Task:
Within these entries, how many lines contain the word "Loading"? Answer with the number alone.
---------- Provided data
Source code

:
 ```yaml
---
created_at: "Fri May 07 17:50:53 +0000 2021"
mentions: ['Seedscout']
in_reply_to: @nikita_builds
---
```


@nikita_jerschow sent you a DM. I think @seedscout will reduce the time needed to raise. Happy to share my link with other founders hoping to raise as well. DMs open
--------------------
---------- Provided data
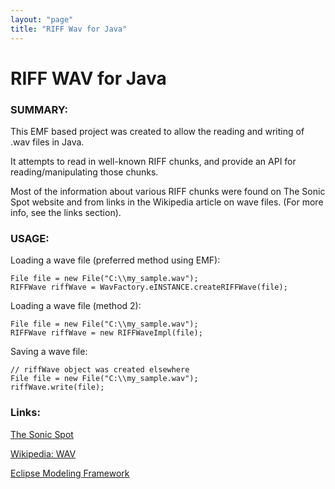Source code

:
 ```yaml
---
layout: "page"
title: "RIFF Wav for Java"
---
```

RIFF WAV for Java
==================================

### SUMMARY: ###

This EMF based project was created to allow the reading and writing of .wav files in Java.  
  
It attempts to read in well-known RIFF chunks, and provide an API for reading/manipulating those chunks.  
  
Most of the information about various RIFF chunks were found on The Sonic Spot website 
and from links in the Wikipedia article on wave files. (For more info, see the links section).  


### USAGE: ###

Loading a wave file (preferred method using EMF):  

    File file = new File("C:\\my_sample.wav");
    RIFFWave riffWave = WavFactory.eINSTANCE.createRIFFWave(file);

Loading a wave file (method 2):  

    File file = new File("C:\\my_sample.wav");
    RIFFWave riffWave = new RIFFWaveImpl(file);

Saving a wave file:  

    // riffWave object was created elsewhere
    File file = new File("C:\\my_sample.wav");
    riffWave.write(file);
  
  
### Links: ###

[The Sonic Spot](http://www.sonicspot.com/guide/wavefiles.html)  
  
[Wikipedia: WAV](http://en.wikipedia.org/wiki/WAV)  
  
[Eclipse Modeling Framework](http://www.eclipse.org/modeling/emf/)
--------------------
Response area:
2